One obvious reason for the discount: For now, Musk, who owns about 20% of Tesla and says his stake would remain similar following a deal, only says he’s “considering” taking Tesla private, and hasn’t made a final decision. Another reason: Musk hasn’t yet shared any details about who his financing sources are, how much they’ve committed or what their exact terms look like.
To put it mildly, Tesla’s cash-flow profile and future investment needs don’t make it an ideal fit for traditional private-equity investors. At the very least, one has to think that if some traditional P-E investors were to take part in a deal, they’d be looking to buy convertible debt or preferred stock rather than make a standard equity investment.
On the other hand, one could imagine some deep-pocketed foreign investors who see strategic value in owning a piece of Tesla (Tencent? SoftBank’s Vision Fund?) buying equity stakes. Indeed, shortly before Musk made his reveal, it was reported that Saudi Arabia’s sovereign wealth fund had taken a 3% to 5% stake in the company.
Other conceivable investors include U.S. tech giants, rival automakers and auto parts firms. However, this is all purely speculative for now. Until Tesla shares more details, we can only guess about the identities of its would-be financiers. As well as about whether they can be trusted to make good on their financing commitment, or — in light of the heightened scrutiny recently shown to foreign investments in general, and Chinese investments in particular — could potentially have their investment shot down by regulators.
A third reason for the discount: The success of Musk’s plan might be contingent on a meaningful percentage of Tesla shares owned by third parties not being sold at $420.
In his e-mail, Musk says that he wants the going-private deal to be structured so that shareholders can choose between selling at $420 per share and maintaining stakes in a privately-owned Tesla. He also says his “intention” is for all Tesla employees to remain shareholders, while adding that employees will “still be able to periodically sell their shares and exercise their options” if they wish.
One has to think that many retail Tesla investors would choose to sell at $420. Both because of the premium that they’d be receiving, and because of the limited liquidity Tesla shares would probably have if the firm was taken private.

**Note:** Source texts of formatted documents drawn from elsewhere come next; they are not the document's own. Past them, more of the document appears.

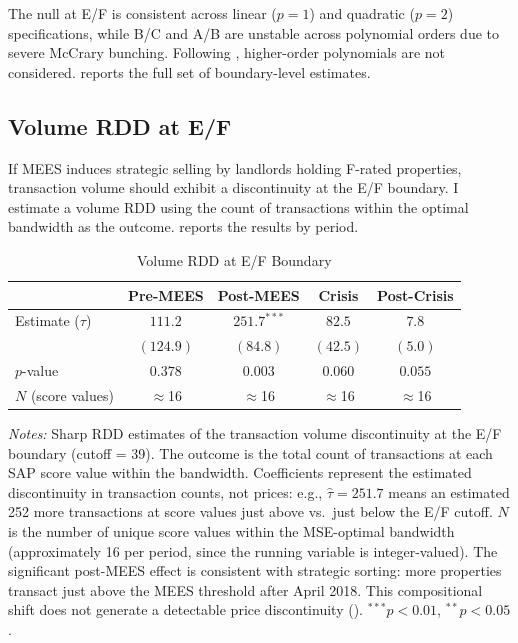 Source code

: \documentclass[12pt]{article}
\begin{document}
The null at E/F is consistent across linear ($p=1$) and quadratic ($p=2$) specifications, while B/C and A/B are unstable across polynomial orders due to severe McCrary bunching. Following \citet{gelman2019why}, higher-order polynomials are not considered.  reports the full set of boundary-level estimates.



\subsection{Volume RDD at E/F}\label{app:volume}

If MEES induces strategic selling by landlords holding F-rated properties, transaction volume should exhibit a discontinuity at the E/F boundary. I estimate a volume RDD using the count of transactions within the optimal bandwidth as the outcome.  reports the results by period.

\begin{table}[H]
\centering
\caption{Volume RDD at E/F Boundary}
\label{tab:volume_rdd}
\begin{tabular}{lcccc}
\toprule
 & Pre-MEES & Post-MEES & Crisis & Post-Crisis \\
\midrule
Estimate ($\tau$) & $111.2$ & $251.7^{***}$ & $82.5$ & $7.8$ \\
 & $(124.9)$ & $(84.8)$ & $(42.5)$ & $(5.0)$ \\
$p$-value & $0.378$ & $0.003$ & $0.060$ & $0.055$ \\
$N$ (score values) & $\approx$16 & $\approx$16 & $\approx$16 & $\approx$16 \\
\bottomrule
\end{tabular}
\begin{minipage}{\textwidth}
\footnotesize
\textit{Notes:} Sharp RDD estimates of the transaction volume discontinuity at the E/F boundary (cutoff = 39). The outcome is the total count of transactions at each SAP score value within the bandwidth. Coefficients represent the estimated discontinuity in transaction counts, not prices: e.g., $\hat{\tau} = 251.7$ means an estimated 252 more transactions at score values just above vs.\ just below the E/F cutoff. $N$ is the number of unique score values within the MSE-optimal bandwidth (approximately 16 per period, since the running variable is integer-valued). The significant post-MEES effect is consistent with strategic sorting: more properties transact just above the MEES threshold after April 2018. This compositional shift does not generate a detectable price discontinuity ().
$^{***}p<0.01$, $^{**}p<0.05$.
\end{minipage}
\end{table}
\end{document}
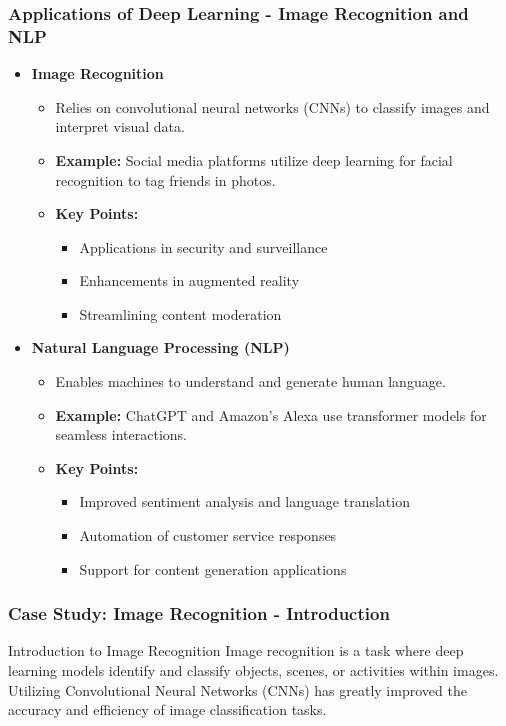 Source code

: \documentclass[aspectratio=169]{beamer}
\begin{document}
\begin{frame}[fragile]
    \frametitle{Applications of Deep Learning - Image Recognition and NLP}
    \begin{itemize}
        \item \textbf{Image Recognition}
        \begin{itemize}
            \item Relies on convolutional neural networks (CNNs) to classify images and interpret visual data.
            \item \textbf{Example:} Social media platforms utilize deep learning for facial recognition to tag friends in photos.
            \item \textbf{Key Points:}
                \begin{itemize}
                    \item Applications in security and surveillance
                    \item Enhancements in augmented reality
                    \item Streamlining content moderation
                \end{itemize}
        \end{itemize}

        \item \textbf{Natural Language Processing (NLP)}
        \begin{itemize}
            \item Enables machines to understand and generate human language.
            \item \textbf{Example:} ChatGPT and Amazon's Alexa use transformer models for seamless interactions.
            \item \textbf{Key Points:}
                \begin{itemize}
                    \item Improved sentiment analysis and language translation
                    \item Automation of customer service responses
                    \item Support for content generation applications
                \end{itemize}
        \end{itemize}
    \end{itemize}
\end{frame}

\begin{frame}[fragile]
    \frametitle{Case Study: Image Recognition - Introduction}
    \begin{block}{Introduction to Image Recognition}
        Image recognition is a task where deep learning models identify and classify objects, scenes, or activities within images. Utilizing Convolutional Neural Networks (CNNs) has greatly improved the accuracy and efficiency of image classification tasks.
    \end{block}
\end{frame}
\end{document}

Many institutional investors would probably choose to sell for the same reasons, and also because some of them have Tesla positions via funds that are explicitly focused on investing in public companies. The Wall Street Journal (citing Morningstar) notes mutual funds and ETFs own 31.8% of Tesla’s stock.

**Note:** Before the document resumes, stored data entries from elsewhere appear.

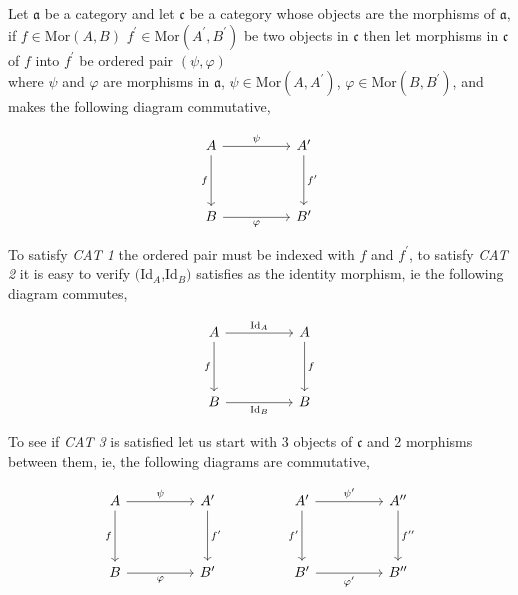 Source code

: \documentclass[11pt,a4paper]{colorart}
\def\mab{\mathfrak}
\begin{document}
Let $\mab{a}$ be a category and let $\mab{c}$ be a category whose objects are the morphisms of $\mab{a}$, if $f \in \text{Mor}(A,B)$ $f^\prime \in \text{Mor}(A^\prime,B^\prime)$ be two objects in $\mab{c}$ then let morphisms in $\mab{c}$ of $f$ into $f^\prime$ be ordered pair $(\psi, \varphi)$\\

where $\psi$ and $\varphi$ are morphisms in $\mab{a}$, $\psi \in \text{Mor}(A,A^\prime)$, $\varphi \in \text{Mor}(B,B^\prime)$, and makes the following diagram commutative,

\[\begin{tikzcd}
	A && {A^\prime} \\
	\\
	B && {B^\prime}
	\arrow["f"', from=1-1, to=3-1]
	\arrow["{f^\prime}", from=1-3, to=3-3]
	\arrow["\psi", from=1-1, to=1-3]
	\arrow["\varphi"', from=3-1, to=3-3]
\end{tikzcd}\]

To satisfy \textit{CAT 1} the ordered pair must be indexed with $f$ and $f^\prime$, to satisfy \textit{CAT 2} it is easy to verify $($Id$_A$,Id$_B)$ satisfies as the identity morphism, ie the following diagram commutes,

\[\begin{tikzcd}
	A && {A} \\
	\\
	B && {B}
	\arrow["f"', from=1-1, to=3-1]
	\arrow["{f}", from=1-3, to=3-3]
	\arrow["{\text{Id}_A}", from=1-1, to=1-3]
	\arrow["{\text{Id}_B}"', from=3-1, to=3-3]
\end{tikzcd}\]

To see if \textit{CAT 3} is satisfied let us start with 3 objects of $\mab{c}$ and 2 morphisms between them, ie, the following diagrams are commutative,

\[\begin{tikzcd}
	A && {A^\prime} && {A^\prime} && {A^{\prime\prime}} \\
	\\
	B && {B^\prime} && {B^\prime} && {B^{\prime\prime}}
	\arrow["f"', from=1-1, to=3-1]
	\arrow["{f^\prime}", from=1-3, to=3-3]
	\arrow["\psi", from=1-1, to=1-3]
	\arrow["\varphi"', from=3-1, to=3-3]
	\arrow["{f^\prime}"', from=1-5, to=3-5]
	\arrow["{f^{\prime\prime}}", from=1-7, to=3-7]
	\arrow["{\psi^\prime}", from=1-5, to=1-7]
	\arrow["{\varphi^\prime}"', from=3-5, to=3-7]
\end{tikzcd}\]
\end{document}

On the other hand, Tesla employees could feel some pressure to hold onto their shares. The fact that Musk is promising employees opportunities to sell in the future could also motivate a lot of them to hold onto their stock for now.

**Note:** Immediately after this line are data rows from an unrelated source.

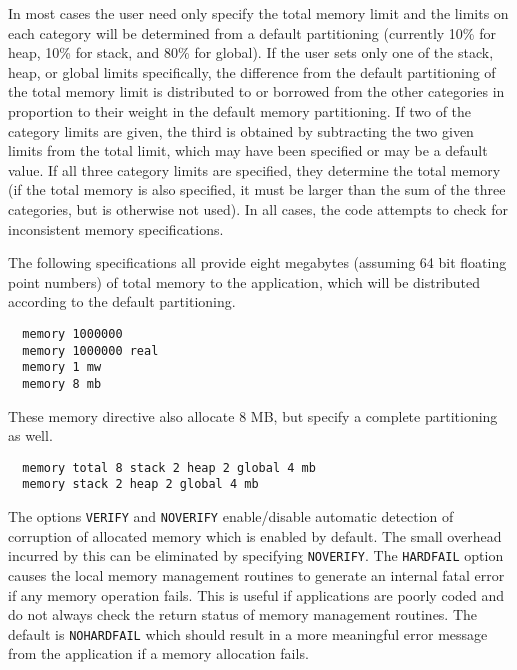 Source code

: In most cases the user need only specify the total memory limit and
the limits on each category will be determined from a default
partitioning (currently 10\% for heap, 10\% for stack, and 80\% for
global).  If the user sets only one of the stack, heap, or global
limits specifically, the difference from the default partitioning of
the total memory limit is distributed to or borrowed from the other
categories in proportion to their weight in the default memory
partitioning.  If two of the category limits are given, the third is
obtained by subtracting the two given limits from the total limit,
which may have been specified or may be a default value.  If all three
category limits are specified, they determine the total memory (if the
total memory is also specified, it must be larger than the sum of the
three categories, but is otherwise not used).  In all cases, the code
attempts to check for inconsistent memory specifications.

The following specifications all provide eight megabytes (assuming 64
bit floating point numbers) of total memory to the application, which
will be distributed according to the default partitioning.
\begin{verbatim}
  memory 1000000
  memory 1000000 real
  memory 1 mw
  memory 8 mb
\end{verbatim}
These memory directive also allocate 8 MB, but specify a complete
partitioning as well.
\begin{verbatim}
  memory total 8 stack 2 heap 2 global 4 mb
  memory stack 2 heap 2 global 4 mb
\end{verbatim}
The options \verb+VERIFY+ and \verb+NOVERIFY+ enable/disable automatic
detection of corruption of allocated memory which is enabled by
default. The small overhead incurred by this can be eliminated by
specifying \verb+NOVERIFY+.  The \verb+HARDFAIL+ option causes the
local memory management routines to generate an internal fatal error
if any memory operation fails.  This is useful if applications are
poorly coded and do not always check the return status of memory
management routines.  The default is \verb+NOHARDFAIL+ which should
result in a more meaningful error message from the application if a
memory allocation fails.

At $420 per share, Tesla would have a $71.4 billion equity value based on its Q2 diluted share count. And the company also has about $11.6 billion in long-term debt and capital leases (partly offset by $2.2 billion in cash) on its balance sheet that needs to be accounted for.
This means that Tesla’s financing needs might surpass $65 billion before accounting for commitments from shareholders not named Elon Musk. If other shareholders possessing a 25% Tesla stake between them chose to keep their shares, the company’s financing needs would still probably be above $40 billion.
Hopefully, Musk & Co. can provide additional color on Tesla’s financing commitments in the near future. And also about what percentage of third-party Tesla holders would have to choose to keep their shares for a deal to clear.
Until we get such details, wagering on Tesla to be bought out at $420 per share represents quite the gamble.